In the meantime, she did a solo version of the show while in London and found her – and others' – fascination with the enduring icon of the screen had not faded, so she reworked the material and, with fellow Canberra performers Helen MacFarlane, Zach Raffan and Tim Sekuless is bringing Some Like It Marilyn back for performances at Old Parliament House. It's a celebration of the mystique and the magic of Marilyn Monroe, whose appeal endures 55 years after her death.

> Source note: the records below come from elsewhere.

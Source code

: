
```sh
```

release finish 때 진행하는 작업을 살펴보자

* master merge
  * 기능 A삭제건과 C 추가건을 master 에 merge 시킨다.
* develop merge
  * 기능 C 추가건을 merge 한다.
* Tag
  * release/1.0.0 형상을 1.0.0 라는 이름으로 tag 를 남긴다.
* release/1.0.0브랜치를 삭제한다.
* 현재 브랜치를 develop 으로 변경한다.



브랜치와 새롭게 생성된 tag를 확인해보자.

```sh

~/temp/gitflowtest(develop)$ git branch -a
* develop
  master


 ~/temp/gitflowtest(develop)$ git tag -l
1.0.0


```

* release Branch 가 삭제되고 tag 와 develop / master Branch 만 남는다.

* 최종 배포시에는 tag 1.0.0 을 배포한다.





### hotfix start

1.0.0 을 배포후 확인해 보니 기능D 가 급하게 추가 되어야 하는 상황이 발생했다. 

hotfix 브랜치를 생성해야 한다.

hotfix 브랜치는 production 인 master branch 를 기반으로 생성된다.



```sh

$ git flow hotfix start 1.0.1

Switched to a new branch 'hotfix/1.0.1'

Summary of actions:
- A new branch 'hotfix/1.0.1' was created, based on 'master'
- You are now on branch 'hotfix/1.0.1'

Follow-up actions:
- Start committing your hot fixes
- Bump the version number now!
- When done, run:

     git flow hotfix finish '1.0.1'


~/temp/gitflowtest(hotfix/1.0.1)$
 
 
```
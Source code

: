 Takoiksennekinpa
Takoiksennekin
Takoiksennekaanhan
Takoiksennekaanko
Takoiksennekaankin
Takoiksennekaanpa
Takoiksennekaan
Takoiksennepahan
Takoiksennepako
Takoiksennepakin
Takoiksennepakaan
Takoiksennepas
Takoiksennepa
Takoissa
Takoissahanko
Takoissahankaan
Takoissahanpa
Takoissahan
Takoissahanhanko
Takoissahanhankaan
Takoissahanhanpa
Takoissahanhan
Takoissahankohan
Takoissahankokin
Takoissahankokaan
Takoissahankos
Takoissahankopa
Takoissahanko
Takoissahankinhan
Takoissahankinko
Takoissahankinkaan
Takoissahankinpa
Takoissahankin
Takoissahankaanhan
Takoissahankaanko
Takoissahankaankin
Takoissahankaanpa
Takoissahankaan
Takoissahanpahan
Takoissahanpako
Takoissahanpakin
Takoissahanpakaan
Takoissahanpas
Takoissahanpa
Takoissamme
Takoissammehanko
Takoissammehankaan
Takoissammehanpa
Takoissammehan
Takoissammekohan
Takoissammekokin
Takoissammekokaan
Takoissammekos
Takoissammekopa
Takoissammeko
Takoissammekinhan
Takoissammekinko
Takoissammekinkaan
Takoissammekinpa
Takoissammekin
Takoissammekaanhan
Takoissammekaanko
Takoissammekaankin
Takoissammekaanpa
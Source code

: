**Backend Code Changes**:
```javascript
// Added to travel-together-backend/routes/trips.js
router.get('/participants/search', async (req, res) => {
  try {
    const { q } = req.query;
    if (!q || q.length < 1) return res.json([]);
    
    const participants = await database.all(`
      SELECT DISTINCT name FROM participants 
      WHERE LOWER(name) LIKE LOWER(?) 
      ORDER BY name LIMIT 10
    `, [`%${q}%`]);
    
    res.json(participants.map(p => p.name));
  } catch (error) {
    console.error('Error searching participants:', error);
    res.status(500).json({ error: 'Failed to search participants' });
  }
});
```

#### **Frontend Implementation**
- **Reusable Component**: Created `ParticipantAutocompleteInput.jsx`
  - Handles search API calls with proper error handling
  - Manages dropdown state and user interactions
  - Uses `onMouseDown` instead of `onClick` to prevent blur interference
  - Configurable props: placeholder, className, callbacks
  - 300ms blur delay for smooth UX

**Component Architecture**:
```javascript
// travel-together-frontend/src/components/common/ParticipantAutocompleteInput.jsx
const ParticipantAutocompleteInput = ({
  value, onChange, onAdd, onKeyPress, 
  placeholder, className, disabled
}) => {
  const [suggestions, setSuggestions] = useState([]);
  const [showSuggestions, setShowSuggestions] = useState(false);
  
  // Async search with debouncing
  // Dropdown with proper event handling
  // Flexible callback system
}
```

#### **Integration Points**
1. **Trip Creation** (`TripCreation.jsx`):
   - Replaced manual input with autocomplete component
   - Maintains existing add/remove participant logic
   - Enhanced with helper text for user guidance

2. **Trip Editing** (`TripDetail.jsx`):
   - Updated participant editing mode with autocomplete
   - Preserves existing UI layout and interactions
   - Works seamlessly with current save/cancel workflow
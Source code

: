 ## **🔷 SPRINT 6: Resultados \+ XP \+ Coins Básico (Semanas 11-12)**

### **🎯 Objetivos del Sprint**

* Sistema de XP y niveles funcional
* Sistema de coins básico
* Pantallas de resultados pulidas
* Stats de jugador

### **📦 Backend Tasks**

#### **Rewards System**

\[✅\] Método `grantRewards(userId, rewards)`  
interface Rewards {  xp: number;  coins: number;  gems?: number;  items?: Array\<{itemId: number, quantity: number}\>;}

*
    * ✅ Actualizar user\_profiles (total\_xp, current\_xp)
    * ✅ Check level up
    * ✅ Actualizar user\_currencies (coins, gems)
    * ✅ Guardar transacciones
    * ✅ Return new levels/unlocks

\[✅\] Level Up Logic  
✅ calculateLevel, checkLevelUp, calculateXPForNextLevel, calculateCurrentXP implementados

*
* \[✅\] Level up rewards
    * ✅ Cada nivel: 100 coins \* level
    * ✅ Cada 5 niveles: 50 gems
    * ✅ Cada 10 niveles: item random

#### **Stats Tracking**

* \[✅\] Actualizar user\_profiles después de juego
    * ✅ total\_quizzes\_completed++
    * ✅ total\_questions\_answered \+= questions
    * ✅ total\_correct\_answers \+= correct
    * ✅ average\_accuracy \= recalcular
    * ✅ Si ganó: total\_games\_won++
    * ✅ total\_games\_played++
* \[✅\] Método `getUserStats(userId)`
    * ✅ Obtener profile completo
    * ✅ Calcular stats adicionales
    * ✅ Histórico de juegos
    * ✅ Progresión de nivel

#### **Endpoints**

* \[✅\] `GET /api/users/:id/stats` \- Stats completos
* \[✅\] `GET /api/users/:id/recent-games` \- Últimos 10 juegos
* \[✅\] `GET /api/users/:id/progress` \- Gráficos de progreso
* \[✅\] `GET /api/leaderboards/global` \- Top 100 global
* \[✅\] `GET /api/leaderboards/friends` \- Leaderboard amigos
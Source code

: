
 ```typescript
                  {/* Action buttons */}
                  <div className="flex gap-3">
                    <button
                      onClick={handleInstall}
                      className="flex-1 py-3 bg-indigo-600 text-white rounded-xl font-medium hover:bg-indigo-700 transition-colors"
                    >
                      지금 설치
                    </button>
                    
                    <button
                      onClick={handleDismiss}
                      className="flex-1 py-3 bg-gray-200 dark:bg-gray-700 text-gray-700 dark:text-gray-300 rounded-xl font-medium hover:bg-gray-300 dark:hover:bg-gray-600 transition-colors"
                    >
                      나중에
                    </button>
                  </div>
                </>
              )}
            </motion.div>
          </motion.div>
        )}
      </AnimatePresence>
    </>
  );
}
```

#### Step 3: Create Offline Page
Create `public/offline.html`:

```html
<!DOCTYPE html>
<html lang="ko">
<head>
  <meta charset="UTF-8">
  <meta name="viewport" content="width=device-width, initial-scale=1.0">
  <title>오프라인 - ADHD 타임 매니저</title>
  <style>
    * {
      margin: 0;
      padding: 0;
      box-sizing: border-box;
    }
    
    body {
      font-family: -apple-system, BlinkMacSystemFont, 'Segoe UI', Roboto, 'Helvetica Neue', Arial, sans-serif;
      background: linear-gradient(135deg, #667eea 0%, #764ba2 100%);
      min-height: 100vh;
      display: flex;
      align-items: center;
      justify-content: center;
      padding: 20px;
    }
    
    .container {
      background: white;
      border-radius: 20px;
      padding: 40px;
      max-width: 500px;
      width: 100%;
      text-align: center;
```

The show features hit songs from favourite Monroe movies including Two Little Girls from Little Rock and Diamonds are a Girl's Best Friend from Gentlemen Prefer Blondes (1953), and scenes from Bus Stop (1956) and Some Like it Hot (1959). Those who loved her and sometimes loathed her – such as co-stars Jane Russell and Tony Curtis, baseball legend Joe DiMaggio and director Billy Wilder – are quoted and an excerpt from her third and final husband Arthur Miller's autobiographical play, After the Fall, is featured, building up a picture of a complex woman with a difficult relationship to the stardom she seemed to both crave and dread. It never seemed to bring her lasting happiness until her death from a drug overdose at the age of 36.
"When she was married to Joe DiMaggio he wanted her to be Norma Jean [her real name] and she wanted to be Marilyn Monroe – with Arthur Miller she wanted the reverse," Sekuless says.
"So many books have been written about her – I feel everyone wants a piece of her.
"They all want their filter to be the 'true' one."
By relying mostly on reported and published words from Monroe and others, and the songs and scenes from movies, Sekuless wants the focus to be on the star's persona and her talent rather than on what she calls the "salacious" aspects of her life such as her relationship with US president John F. Kennedy or the conspiracy theories surrounding her death.
Monroe's appeal has outlasted that of most of her contemporaries and in addition to her talent – particularly evident in comedies and musicals – Sekuless says she had "a mesmerising vulnerability" that communicated itself to audiences.
"She had a phenomenal appeal."
Sekuless says: "It may be the tragedy associated with her but I think she ticks many boxes – '50s glamour, Hollywood fame, scandal and politics, barrier pushing with her career and her sexuality.
"Beneath it all she represented a world where people hoped and wished and dreamed.
"Perhaps this is why her story endures."